“To participate in online social networking is also about the act of sharing yourself- or your constructed identity- with others” (Albrechtslund, 2008)
Most of the big brands now days use social media as a tool to build their customer profiling and for dataveillance. The main crisis for brands when using social tools is that brands should know their identity first to communicate what they really stand for in a far more consistent, strategic and global way. The brands have to be transparent of what they are representing online. This is where trust is created between a brand and a consumer, but what responsibilities should a brand have to protect consumers’ privacy?
Well, if privacy does not exist any more, where Facebook for example is known as a platform of self-expression or a means of identification, where anyone has an access to it; individuals are not taking a great concern of their personal information by creating Facebook profiles on the first place. It would not be an ethical issue for a brand such as Starbucks to become “friends” with their consumers, as it is consumers’ choice to accept the request.

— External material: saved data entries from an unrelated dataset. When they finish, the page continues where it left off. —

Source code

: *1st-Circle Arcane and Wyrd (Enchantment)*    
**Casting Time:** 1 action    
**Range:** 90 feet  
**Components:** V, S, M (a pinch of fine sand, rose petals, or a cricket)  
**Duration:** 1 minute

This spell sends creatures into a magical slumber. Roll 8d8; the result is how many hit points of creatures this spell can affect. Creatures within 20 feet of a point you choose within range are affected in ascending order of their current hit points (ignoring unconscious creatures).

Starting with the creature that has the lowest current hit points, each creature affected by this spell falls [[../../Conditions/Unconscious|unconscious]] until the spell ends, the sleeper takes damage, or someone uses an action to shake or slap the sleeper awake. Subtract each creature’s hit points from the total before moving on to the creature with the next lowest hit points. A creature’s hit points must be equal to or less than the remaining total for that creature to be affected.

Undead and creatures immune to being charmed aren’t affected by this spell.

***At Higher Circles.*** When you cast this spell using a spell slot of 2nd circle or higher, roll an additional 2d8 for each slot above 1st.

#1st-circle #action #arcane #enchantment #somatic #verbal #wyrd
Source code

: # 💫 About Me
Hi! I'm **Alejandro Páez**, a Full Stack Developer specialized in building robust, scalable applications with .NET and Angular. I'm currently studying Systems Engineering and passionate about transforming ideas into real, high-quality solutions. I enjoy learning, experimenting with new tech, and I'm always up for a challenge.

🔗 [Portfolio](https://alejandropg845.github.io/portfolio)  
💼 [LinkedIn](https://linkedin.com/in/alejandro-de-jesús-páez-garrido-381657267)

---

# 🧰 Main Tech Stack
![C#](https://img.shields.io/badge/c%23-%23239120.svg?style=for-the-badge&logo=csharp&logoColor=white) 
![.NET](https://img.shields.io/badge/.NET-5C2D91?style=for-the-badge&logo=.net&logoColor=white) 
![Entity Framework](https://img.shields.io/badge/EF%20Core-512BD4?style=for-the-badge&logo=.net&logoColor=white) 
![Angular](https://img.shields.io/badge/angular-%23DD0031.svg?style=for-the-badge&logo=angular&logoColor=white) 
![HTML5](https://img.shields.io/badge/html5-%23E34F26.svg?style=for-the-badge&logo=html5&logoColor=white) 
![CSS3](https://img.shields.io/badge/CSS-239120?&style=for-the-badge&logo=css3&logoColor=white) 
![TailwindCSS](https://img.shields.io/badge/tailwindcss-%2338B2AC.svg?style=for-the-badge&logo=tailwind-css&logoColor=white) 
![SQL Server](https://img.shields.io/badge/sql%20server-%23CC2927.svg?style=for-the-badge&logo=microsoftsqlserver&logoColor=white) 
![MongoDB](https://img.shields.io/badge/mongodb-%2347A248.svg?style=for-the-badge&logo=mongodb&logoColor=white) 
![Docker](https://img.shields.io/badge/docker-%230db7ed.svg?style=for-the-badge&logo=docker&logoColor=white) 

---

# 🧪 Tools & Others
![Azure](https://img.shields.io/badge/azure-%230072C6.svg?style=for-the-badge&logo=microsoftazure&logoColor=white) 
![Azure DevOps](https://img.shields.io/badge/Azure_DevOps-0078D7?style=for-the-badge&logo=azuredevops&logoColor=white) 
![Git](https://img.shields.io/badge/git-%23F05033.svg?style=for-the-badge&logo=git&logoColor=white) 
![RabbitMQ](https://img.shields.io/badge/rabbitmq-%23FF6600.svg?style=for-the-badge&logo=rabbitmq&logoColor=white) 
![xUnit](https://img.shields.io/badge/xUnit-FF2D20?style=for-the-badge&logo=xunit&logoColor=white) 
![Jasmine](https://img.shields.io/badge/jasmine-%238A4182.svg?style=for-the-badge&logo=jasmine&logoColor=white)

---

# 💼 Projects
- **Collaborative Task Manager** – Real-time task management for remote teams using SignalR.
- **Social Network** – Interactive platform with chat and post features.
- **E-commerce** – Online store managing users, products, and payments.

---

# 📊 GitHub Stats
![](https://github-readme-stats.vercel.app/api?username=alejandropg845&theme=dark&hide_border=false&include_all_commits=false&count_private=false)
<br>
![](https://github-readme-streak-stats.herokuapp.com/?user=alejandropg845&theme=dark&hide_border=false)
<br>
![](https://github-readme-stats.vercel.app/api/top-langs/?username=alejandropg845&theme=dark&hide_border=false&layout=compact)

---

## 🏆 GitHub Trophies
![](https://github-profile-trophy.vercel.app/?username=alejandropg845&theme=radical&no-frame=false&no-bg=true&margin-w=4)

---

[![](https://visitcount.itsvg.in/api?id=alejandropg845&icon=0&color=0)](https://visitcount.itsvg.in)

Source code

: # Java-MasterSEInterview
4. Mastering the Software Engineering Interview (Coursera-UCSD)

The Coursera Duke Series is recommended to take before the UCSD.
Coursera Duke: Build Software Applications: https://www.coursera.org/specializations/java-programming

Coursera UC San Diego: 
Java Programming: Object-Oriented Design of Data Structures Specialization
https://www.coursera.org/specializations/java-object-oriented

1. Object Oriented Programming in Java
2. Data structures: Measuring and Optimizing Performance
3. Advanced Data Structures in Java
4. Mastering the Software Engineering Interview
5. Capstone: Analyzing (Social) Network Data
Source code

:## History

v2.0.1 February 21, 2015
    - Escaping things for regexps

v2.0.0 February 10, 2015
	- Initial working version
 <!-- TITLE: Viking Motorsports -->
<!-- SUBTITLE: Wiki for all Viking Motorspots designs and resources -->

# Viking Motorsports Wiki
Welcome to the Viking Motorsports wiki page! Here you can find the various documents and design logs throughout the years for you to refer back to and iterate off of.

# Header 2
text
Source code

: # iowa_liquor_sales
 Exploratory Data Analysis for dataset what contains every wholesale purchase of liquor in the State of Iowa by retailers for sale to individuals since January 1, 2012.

Facebook creates a unique community for Starbucks, where consumers engage with the brand.
Starbucks based the latest online campaign around community service projects in London run on April the 5th. Volunteers had to be involved in literacy, refurbishing schools, neighborhood renovations, as well as technology, gardening and painting projects. After words the experience were allowed to be shared on the Facebook profile by uploading photos and videos.
Starbucks does not only use Facebook to engage with their consumers, but to elaborate Corporate Social Responsobility into the online activist society. What company does is transparent and whether consumers support the brand’s identity depends on the active followers.
Facebook is a panoptical, however there is a choice from both parties (from an individual consumer side and from a brand’s side) to be a part of it. In this case, both would have an impact on a companies/ brand’s PR structure. When brands become a part of that panoptical, they become observed by the bigger media, where crisis are identified faster and exposed much efficient. This time everyone is being “watched”.